Jeff Alvarez - Occidental Petroleum Corp.
Management
Brian, this is Jeff, and I appreciate the question. So the big drivers of that, there are two components. Obviously, cost per BOE, there's the cost side. And so if you look at the details, you can see things like our downhole maintenance, the things we're doing from an artificial lift standpoint to finding effective artificial lift systems for very high-rate horizontal wells. We're seeing our downhole maintenance cost come down because we're getting much better at finding the right lift systems. And then when things do fail, which they do from artificial lift, getting them fixed cheaper and faster. So that's one area. If you look at what we're doing on the water recycling side, the chemicals side, getting trucks off the road, infrastructure in place, so all the things that we do from our initial developments to where we start planning, how do we need to operate these fields, start to translate into the cost side. The second part of that component is obviously the barrels. We're making a lot more barrels. We're making a lot more lower-cost barrels. So when you look at the cost per BOE of these new barrels we're bringing on, the high-rate unconventional barrels, they're much lower than the legacy barrels, so that helps drive that cost down as well. And Vicki mentioned it, but that's one area we're very excited about. As the unconventional business matures, that's one area where we think based on what we've done in our EOR business and the core capabilities we've built, we'll be able to use that and further differentiate ourselves when it comes to getting margin, by not just good development cost but excellent operating cost, and I think this is a testament to that.

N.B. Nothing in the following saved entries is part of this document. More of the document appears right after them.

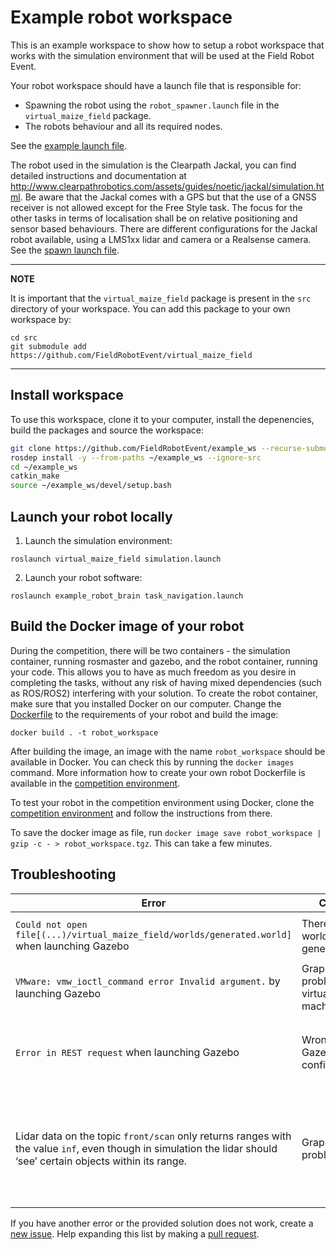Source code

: # Example robot workspace
This is an example workspace to show how to setup a robot workspace that works with the simulation environment that will be used at the Field Robot Event.

Your robot workspace should have a launch file that is responsible for:
* Spawning the robot using the `robot_spawner.launch` file in the `virtual_maize_field` package.
* The robots behaviour and all its required nodes.

See the [example launch file](src/example_robot_brain/launch/task_navigation.launch).

The robot used in the simulation is the Clearpath Jackal, you can find detailed instructions and documentation at http://www.clearpathrobotics.com/assets/guides/noetic/jackal/simulation.html. Be aware that the Jackal comes with a GPS but that the use of a GNSS receiver is not allowed except for the Free Style task. The focus for the other tasks in terms of localisation shall be on relative positioning and sensor based behaviours. There are different configurations for the Jackal robot available, using a LMS1xx lidar and camera or a Realsense camera. See the [spawn launch file](src/example_robot_description/launch/spawn_example_robot.launch).

---
**NOTE**

It is important that the `virtual_maize_field` package is present in the `src` directory of your workspace. You can add this package to your own workspace by:
```commandline
cd src
git submodule add https://github.com/FieldRobotEvent/virtual_maize_field
```
---

## Install workspace
To use this workspace, clone it to your computer, install the depenencies, build the packages and source the workspace:
```bash
git clone https://github.com/FieldRobotEvent/example_ws --recurse-submodules ~/example_ws
rosdep install -y --from-paths ~/example_ws --ignore-src
cd ~/example_ws
catkin_make
source ~/example_ws/devel/setup.bash
```

## Launch your robot locally
1. Launch the simulation environment:
```commandline
roslaunch virtual_maize_field simulation.launch
```
2. Launch your robot software:
```commandline
roslaunch example_robot_brain task_navigation.launch
```

## Build the Docker image of your robot
During the competition, there will be two containers - the simulation container, running rosmaster and gazebo, and the robot container, running your code.
This allows you to have as much freedom as you desire in completing the tasks, without any risk of having mixed dependencies (such as ROS/ROS2) interfering with your solution. To create the robot container, make sure that you installed Docker on our computer. Change the [Dockerfile](Dockerfile) to the requirements of your robot and build the image:

```commandline
docker build . -t robot_workspace
```

After building the image, an image with the name `robot_workspace` should be available in Docker. You can check this by running the `docker images` command. More information how to create your own robot Dockerfile is available in the [competition environment](https://github.com/FieldRobotEvent/competition_environment). 

To test your robot in the competition environment using Docker, clone the [competition environment](https://github.com/FieldRobotEvent/competition_environment) and follow the instructions from there.

To save the docker image as file, run `docker image save robot_workspace | gzip -c - > robot_workspace.tgz`. This can take a few minutes.

## Troubleshooting
| Error | Cause | Solution |
|---|---| --- |
| `Could not open file[(...)/virtual_maize_field/worlds/generated.world]` when launching Gazebo | There is no world file generated. | Generate a world file by e.g. `rosrun virtual_maize_field generate_world.py fre22_task_navigation_mini`. |
| `VMware: vmw_ioctl_command error Invalid argument.` by launching Gazebo | Graphics problem in virtual machine. | Execute `echo "export SVGA_VGPU10=0" >> ~/.profile` in the terminal and reboot your virtual machine. |
| `Error in REST request` when launching Gazebo | Wrong link in Gazebo configuration. | Open `~/.ignition/fuel/config.yaml` and change the line: `url: https://api.ignitionfuel.org` to `url:  https://api.ignitionrobotics.org`. |
| Lidar data on the topic `front/scan` only returns ranges with the value `inf`, even though in simulation the lidar should ‘see’ certain objects within its range. | Graphics problem. | Execute `export LIBGL_ALWAYS_SOFTWARE=1` in the terminal in which you launch gazebo. You have to run this command before starting gazebo. This solves the problem with the lidar, but might have some consequences on the rendering speed of gazebo. |

If you have another error or the provided solution does not work, create a [new issue](https://github.com/FieldRobotEvent/example_ws/issues). Help expanding this list by making a [pull request](https://github.com/FieldRobotEvent/example_ws/pulls).

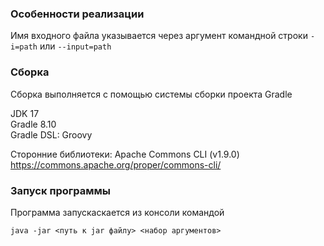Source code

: ### Особенности реализации
Имя входного файла указывается через аргумент командной строки ```-i=path``` или ```--input=path``` 

### Сборка
Сборка выполняется с помощью системы сборки проекта Gradle

JDK 17\
Gradle 8.10\
Gradle DSL: Groovy

Сторонние библиотеки:
Apache Commons CLI (v1.9.0)
https://commons.apache.org/proper/commons-cli/

### Запуск программы
Программа запускаскается из консоли командой
```declarative
java -jar <путь к jar файлу> <набор аргументов>
```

Brian Singer - Goldman Sachs & Co. LLC: Great, thank you. And then my follow-up is with regards to the allocation of free cash flow. You've highlighted the case for free cash flow well in excess of dividends out to 2022. And when you think about the needs for allocation, what if any is needed to advance the portfolio, either from new projects or via M&A versus what you see as returnable to shareholders? And then tangentially, Cedric mentioned $200 million that would have been invested in Qatar is going to be redeployed. Can you just talk more to where that's going, or maybe that was the point that you were making with regards to Colombia and Oman?